Poteżne uderzenie to dobra zmiana
Jarosław Kaczyński podkreślał, że “konieczne jest wzmocnienie polskiego państwa. – Musimy uczynić go nieporównanie skuteczniejszym, niż dzisiaj jest – mówił. – Ten stan patologiczny, który dziś w wielu dziedzinach trwa, który – mam nadzieję – zostanie niedługo pokazany opinii publicznej w sposób bardzo wyraźny i jednoznaczny, jest dla pewnych grup i jednostek bardzo wpływowych, stanem dobrym, stanem przynoszącym różnego rodzaju korzyści. I to też chcemy szanowni państwo zmienić. Temu właśnie przeciwstawia się to potężne uderzenie” – mówił.
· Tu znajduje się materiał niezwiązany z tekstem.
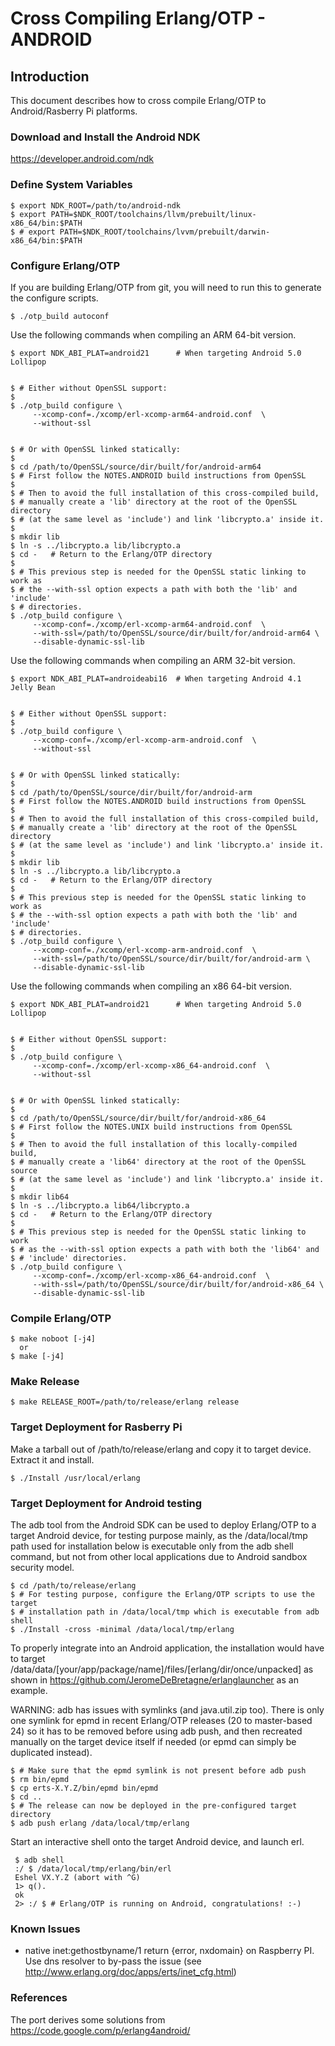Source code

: Cross Compiling Erlang/OTP - ANDROID
====================================

Introduction
------------

This document describes how to cross compile Erlang/OTP to Android/Rasberry Pi platforms.


### Download and Install the Android NDK ###

https://developer.android.com/ndk


### Define System Variables ###

    $ export NDK_ROOT=/path/to/android-ndk
    $ export PATH=$NDK_ROOT/toolchains/llvm/prebuilt/linux-x86_64/bin:$PATH
    $ # export PATH=$NDK_ROOT/toolchains/lvvm/prebuilt/darwin-x86_64/bin:$PATH


### Configure Erlang/OTP ###

If you are building Erlang/OTP from git, you will need to run this
to generate the configure scripts.

    $ ./otp_build autoconf


Use the following commands when compiling an ARM 64-bit version.

    $ export NDK_ABI_PLAT=android21      # When targeting Android 5.0 Lollipop


    $ # Either without OpenSSL support:
    $
    $ ./otp_build configure \
         --xcomp-conf=./xcomp/erl-xcomp-arm64-android.conf  \
         --without-ssl


    $ # Or with OpenSSL linked statically:
    $
    $ cd /path/to/OpenSSL/source/dir/built/for/android-arm64
    $ # First follow the NOTES.ANDROID build instructions from OpenSSL
    $
    $ # Then to avoid the full installation of this cross-compiled build,
    $ # manually create a 'lib' directory at the root of the OpenSSL directory
    $ # (at the same level as 'include') and link 'libcrypto.a' inside it.
    $
    $ mkdir lib
    $ ln -s ../libcrypto.a lib/libcrypto.a
    $ cd -   # Return to the Erlang/OTP directory
    $
    $ # This previous step is needed for the OpenSSL static linking to work as
    $ # the --with-ssl option expects a path with both the 'lib' and 'include'
    $ # directories.
    $ ./otp_build configure \
         --xcomp-conf=./xcomp/erl-xcomp-arm64-android.conf  \
         --with-ssl=/path/to/OpenSSL/source/dir/built/for/android-arm64 \
         --disable-dynamic-ssl-lib


Use the following commands when compiling an ARM 32-bit version.

    $ export NDK_ABI_PLAT=androideabi16  # When targeting Android 4.1 Jelly Bean


    $ # Either without OpenSSL support:
    $
    $ ./otp_build configure \
         --xcomp-conf=./xcomp/erl-xcomp-arm-android.conf  \
         --without-ssl


    $ # Or with OpenSSL linked statically:
    $
    $ cd /path/to/OpenSSL/source/dir/built/for/android-arm
    $ # First follow the NOTES.ANDROID build instructions from OpenSSL
    $
    $ # Then to avoid the full installation of this cross-compiled build,
    $ # manually create a 'lib' directory at the root of the OpenSSL directory
    $ # (at the same level as 'include') and link 'libcrypto.a' inside it.
    $
    $ mkdir lib
    $ ln -s ../libcrypto.a lib/libcrypto.a
    $ cd -   # Return to the Erlang/OTP directory
    $
    $ # This previous step is needed for the OpenSSL static linking to work as
    $ # the --with-ssl option expects a path with both the 'lib' and 'include'
    $ # directories.
    $ ./otp_build configure \
         --xcomp-conf=./xcomp/erl-xcomp-arm-android.conf  \
         --with-ssl=/path/to/OpenSSL/source/dir/built/for/android-arm \
         --disable-dynamic-ssl-lib


Use the following commands when compiling an x86 64-bit version.

    $ export NDK_ABI_PLAT=android21      # When targeting Android 5.0 Lollipop


    $ # Either without OpenSSL support:
    $
    $ ./otp_build configure \
         --xcomp-conf=./xcomp/erl-xcomp-x86_64-android.conf  \
         --without-ssl


    $ # Or with OpenSSL linked statically:
    $
    $ cd /path/to/OpenSSL/source/dir/built/for/android-x86_64
    $ # First follow the NOTES.UNIX build instructions from OpenSSL
    $
    $ # Then to avoid the full installation of this locally-compiled build,
    $ # manually create a 'lib64' directory at the root of the OpenSSL source
    $ # (at the same level as 'include') and link 'libcrypto.a' inside it.
    $
    $ mkdir lib64
    $ ln -s ../libcrypto.a lib64/libcrypto.a
    $ cd -   # Return to the Erlang/OTP directory
    $
    $ # This previous step is needed for the OpenSSL static linking to work
    $ # as the --with-ssl option expects a path with both the 'lib64' and
    $ # 'include' directories.
    $ ./otp_build configure \
         --xcomp-conf=./xcomp/erl-xcomp-x86_64-android.conf  \
         --with-ssl=/path/to/OpenSSL/source/dir/built/for/android-x86_64 \
         --disable-dynamic-ssl-lib


### Compile Erlang/OTP ###

    $ make noboot [-j4]
      or
    $ make [-j4]


### Make Release ###

    $ make RELEASE_ROOT=/path/to/release/erlang release


### Target Deployment for Rasberry Pi ###

Make a tarball out of /path/to/release/erlang and copy it to target
device. Extract it and install.

    $ ./Install /usr/local/erlang


### Target Deployment for Android testing ###

The adb tool from the Android SDK can be used to deploy Erlang/OTP to a target
Android device, for testing purpose mainly, as the /data/local/tmp path used
for installation below is executable only from the adb shell command, but not
from other local applications due to Android sandbox security model.

    $ cd /path/to/release/erlang
    $ # For testing purpose, configure the Erlang/OTP scripts to use the target
    $ # installation path in /data/local/tmp which is executable from adb shell
    $ ./Install -cross -minimal /data/local/tmp/erlang

To properly integrate into an Android application, the installation would have
to target /data/data/[your/app/package/name]/files/[erlang/dir/once/unpacked]
as shown in https://github.com/JeromeDeBretagne/erlanglauncher as an example.

WARNING: adb has issues with symlinks (and java.util.zip too). There is only
one symlink for epmd in recent Erlang/OTP releases (20 to master-based 24) so
it has to be removed before using adb push, and then recreated manually on the
target device itself if needed (or epmd can simply be duplicated instead).

    $ # Make sure that the epmd symlink is not present before adb push
    $ rm bin/epmd
    $ cp erts-X.Y.Z/bin/epmd bin/epmd
    $ cd ..
    $ # The release can now be deployed in the pre-configured target directory
    $ adb push erlang /data/local/tmp/erlang

Start an interactive shell onto the target Android device, and launch erl.

     $ adb shell
     :/ $ /data/local/tmp/erlang/bin/erl
     Eshel VX.Y.Z (abort with ^G)
     1> q().
     ok
     2> :/ $ # Erlang/OTP is running on Android, congratulations! :-)


### Known Issues ###

 * native inet:gethostbyname/1 return {error, nxdomain} on Raspberry PI.
   Use dns resolver to by-pass the issue (see
   http://www.erlang.org/doc/apps/erts/inet_cfg.html)


### References ###

  The port derives some solutions from https://code.google.com/p/erlang4android/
Tyle tylko, że nie wiadomo kto ma się bać tego uderzenia. Wolałbym myśleć to, co myślał Jefferson mówiąc, że “kiedy rząd boi się ludu, jest to ustrój wolności. Kiedy lud boi się rządu, jest to ustrój tyranii”. Najbardziej jednak martwi że ludzie starają się zdekodować cel, wierząc w “dobrą zmianę” zapominając że niestety nie cel, a właściwie metody działania rządu są istotne. Cel jest zawsze ten sam, i dotyczy każdego rządu, każdego kraju w każdym czasie. Cytując Jeffersona: Nie bardziej wierzymy w walkę Bonapartego o wolność mórz niż w walkę Wielkiej Brytanii o wolność ludzkości. Cel jest zawsze ten sam – zagarnąć dla siebie władzę, bogactwo i zasoby innych narodów. Celu nie da się łatwo osiągnąć dzięki systemowi równowagi i kontroli, jakie obowiązują w demokratycznych państwach. Metody osiągnięcia nawet najbardziej szczytnych celów mogą i najczęściej bywają po prostu podłe i krzywdzące.